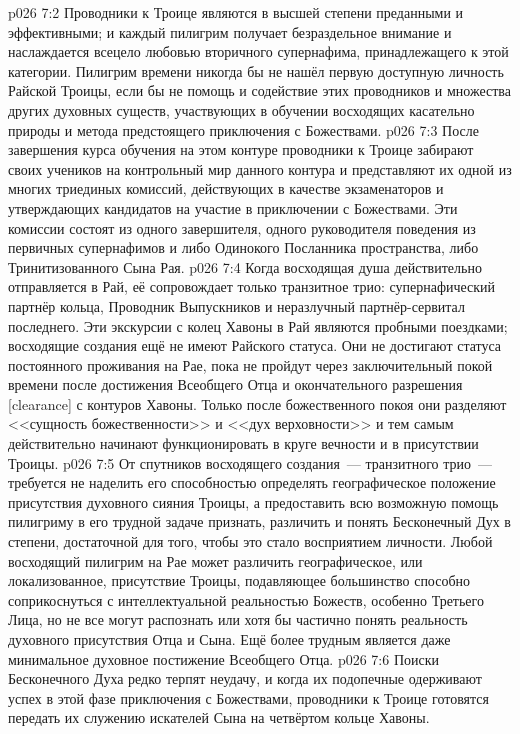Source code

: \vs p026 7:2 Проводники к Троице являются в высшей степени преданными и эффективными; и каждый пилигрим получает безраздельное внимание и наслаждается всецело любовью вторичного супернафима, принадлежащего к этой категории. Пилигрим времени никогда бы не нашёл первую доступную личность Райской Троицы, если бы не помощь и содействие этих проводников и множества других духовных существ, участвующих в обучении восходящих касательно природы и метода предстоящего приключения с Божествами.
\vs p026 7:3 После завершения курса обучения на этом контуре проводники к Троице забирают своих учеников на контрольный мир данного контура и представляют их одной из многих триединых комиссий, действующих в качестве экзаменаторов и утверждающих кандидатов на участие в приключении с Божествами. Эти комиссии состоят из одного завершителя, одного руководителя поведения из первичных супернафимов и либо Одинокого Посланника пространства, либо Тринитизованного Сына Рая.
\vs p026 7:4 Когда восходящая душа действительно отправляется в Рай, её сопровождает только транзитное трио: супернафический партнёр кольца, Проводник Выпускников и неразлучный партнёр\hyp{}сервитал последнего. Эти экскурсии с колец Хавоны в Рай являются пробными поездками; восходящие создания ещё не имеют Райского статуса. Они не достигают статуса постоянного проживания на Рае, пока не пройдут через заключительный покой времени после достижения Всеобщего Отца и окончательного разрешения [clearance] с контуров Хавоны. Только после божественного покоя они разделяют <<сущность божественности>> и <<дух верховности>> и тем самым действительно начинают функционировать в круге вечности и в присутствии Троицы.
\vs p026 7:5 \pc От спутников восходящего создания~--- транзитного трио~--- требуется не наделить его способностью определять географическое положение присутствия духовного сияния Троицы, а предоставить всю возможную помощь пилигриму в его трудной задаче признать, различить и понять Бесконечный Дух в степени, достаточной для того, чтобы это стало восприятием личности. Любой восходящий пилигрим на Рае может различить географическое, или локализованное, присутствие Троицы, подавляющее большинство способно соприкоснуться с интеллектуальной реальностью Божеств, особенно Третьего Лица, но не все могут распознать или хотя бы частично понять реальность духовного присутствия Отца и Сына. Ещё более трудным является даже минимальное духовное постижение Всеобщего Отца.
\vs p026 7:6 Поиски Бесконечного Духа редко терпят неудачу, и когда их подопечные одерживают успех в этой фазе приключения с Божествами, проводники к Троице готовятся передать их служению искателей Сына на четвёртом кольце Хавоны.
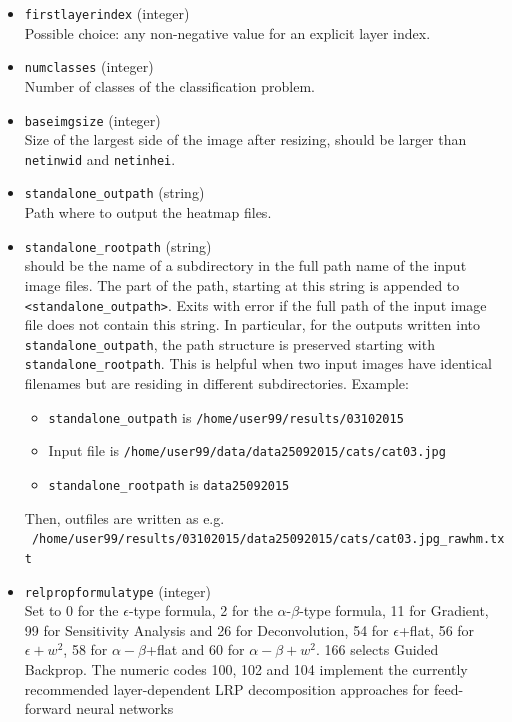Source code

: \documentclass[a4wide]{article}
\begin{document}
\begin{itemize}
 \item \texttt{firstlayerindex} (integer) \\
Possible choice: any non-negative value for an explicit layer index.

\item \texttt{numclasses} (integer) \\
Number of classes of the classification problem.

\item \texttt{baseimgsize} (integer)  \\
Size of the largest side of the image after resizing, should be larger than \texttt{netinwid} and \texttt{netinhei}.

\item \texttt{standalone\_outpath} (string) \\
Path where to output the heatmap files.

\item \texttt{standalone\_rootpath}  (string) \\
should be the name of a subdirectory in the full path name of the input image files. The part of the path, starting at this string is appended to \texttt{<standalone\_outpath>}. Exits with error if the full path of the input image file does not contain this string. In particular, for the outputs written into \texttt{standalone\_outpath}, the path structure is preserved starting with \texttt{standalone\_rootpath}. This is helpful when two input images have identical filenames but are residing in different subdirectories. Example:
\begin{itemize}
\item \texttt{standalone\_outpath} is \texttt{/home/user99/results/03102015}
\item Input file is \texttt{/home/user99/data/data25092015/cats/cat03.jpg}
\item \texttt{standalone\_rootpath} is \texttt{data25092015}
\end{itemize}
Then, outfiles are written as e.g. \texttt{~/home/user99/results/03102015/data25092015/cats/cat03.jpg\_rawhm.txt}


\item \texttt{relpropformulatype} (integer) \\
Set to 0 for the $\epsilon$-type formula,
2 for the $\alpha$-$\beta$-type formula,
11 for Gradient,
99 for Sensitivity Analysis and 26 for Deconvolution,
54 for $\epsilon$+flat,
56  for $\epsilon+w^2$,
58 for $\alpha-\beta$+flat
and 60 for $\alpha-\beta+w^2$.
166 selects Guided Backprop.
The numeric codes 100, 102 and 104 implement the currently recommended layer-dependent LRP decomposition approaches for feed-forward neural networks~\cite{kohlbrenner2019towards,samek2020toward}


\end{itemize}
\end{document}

^^^^^^^^

* Task goal: Make an exact copy of the records above, with the pictures left out.

* Output of the exercise:
Source code

: \vs p026 7:2 Проводники к Троице являются в высшей степени преданными и эффективными; и каждый пилигрим получает безраздельное внимание и наслаждается всецело любовью вторичного супернафима, принадлежащего к этой категории. Пилигрим времени никогда бы не нашёл первую доступную личность Райской Троицы, если бы не помощь и содействие этих проводников и множества других духовных существ, участвующих в обучении восходящих касательно природы и метода предстоящего приключения с Божествами.
\vs p026 7:3 После завершения курса обучения на этом контуре проводники к Троице забирают своих учеников на контрольный мир данного контура и представляют их одной из многих триединых комиссий, действующих в качестве экзаменаторов и утверждающих кандидатов на участие в приключении с Божествами. Эти комиссии состоят из одного завершителя, одного руководителя поведения из первичных супернафимов и либо Одинокого Посланника пространства, либо Тринитизованного Сына Рая.
\vs p026 7:4 Когда восходящая душа действительно отправляется в Рай, её сопровождает только транзитное трио: супернафический партнёр кольца, Проводник Выпускников и неразлучный партнёр\hyp{}сервитал последнего. Эти экскурсии с колец Хавоны в Рай являются пробными поездками; восходящие создания ещё не имеют Райского статуса. Они не достигают статуса постоянного проживания на Рае, пока не пройдут через заключительный покой времени после достижения Всеобщего Отца и окончательного разрешения [clearance] с контуров Хавоны. Только после божественного покоя они разделяют <<сущность божественности>> и <<дух верховности>> и тем самым действительно начинают функционировать в круге вечности и в присутствии Троицы.
\vs p026 7:5 \pc От спутников восходящего создания~--- транзитного трио~--- требуется не наделить его способностью определять географическое положение присутствия духовного сияния Троицы, а предоставить всю возможную помощь пилигриму в его трудной задаче признать, различить и понять Бесконечный Дух в степени, достаточной для того, чтобы это стало восприятием личности. Любой восходящий пилигрим на Рае может различить географическое, или локализованное, присутствие Троицы, подавляющее большинство способно соприкоснуться с интеллектуальной реальностью Божеств, особенно Третьего Лица, но не все могут распознать или хотя бы частично понять реальность духовного присутствия Отца и Сына. Ещё более трудным является даже минимальное духовное постижение Всеобщего Отца.
\vs p026 7:6 Поиски Бесконечного Духа редко терпят неудачу, и когда их подопечные одерживают успех в этой фазе приключения с Божествами, проводники к Троице готовятся передать их служению искателей Сына на четвёртом кольце Хавоны.
Source code

: \documentclass[a4wide]{article}
\begin{document}
\begin{itemize}
 \item \texttt{firstlayerindex} (integer) \\
Possible choice: any non-negative value for an explicit layer index.

\item \texttt{numclasses} (integer) \\
Number of classes of the classification problem.

\item \texttt{baseimgsize} (integer)  \\
Size of the largest side of the image after resizing, should be larger than \texttt{netinwid} and \texttt{netinhei}.

\item \texttt{standalone\_outpath} (string) \\
Path where to output the heatmap files.

\item \texttt{standalone\_rootpath}  (string) \\
should be the name of a subdirectory in the full path name of the input image files. The part of the path, starting at this string is appended to \texttt{<standalone\_outpath>}. Exits with error if the full path of the input image file does not contain this string. In particular, for the outputs written into \texttt{standalone\_outpath}, the path structure is preserved starting with \texttt{standalone\_rootpath}. This is helpful when two input images have identical filenames but are residing in different subdirectories. Example:
\begin{itemize}
\item \texttt{standalone\_outpath} is \texttt{/home/user99/results/03102015}
\item Input file is \texttt{/home/user99/data/data25092015/cats/cat03.jpg}
\item \texttt{standalone\_rootpath} is \texttt{data25092015}
\end{itemize}
Then, outfiles are written as e.g. \texttt{~/home/user99/results/03102015/data25092015/cats/cat03.jpg\_rawhm.txt}


\item \texttt{relpropformulatype} (integer) \\
Set to 0 for the $\epsilon$-type formula,
2 for the $\alpha$-$\beta$-type formula,
11 for Gradient,
99 for Sensitivity Analysis and 26 for Deconvolution,
54 for $\epsilon$+flat,
56  for $\epsilon+w^2$,
58 for $\alpha-\beta$+flat
and 60 for $\alpha-\beta+w^2$.
166 selects Guided Backprop.
The numeric codes 100, 102 and 104 implement the currently recommended layer-dependent LRP decomposition approaches for feed-forward neural networks~\cite{kohlbrenner2019towards,samek2020toward}


\end{itemize}
\end{document}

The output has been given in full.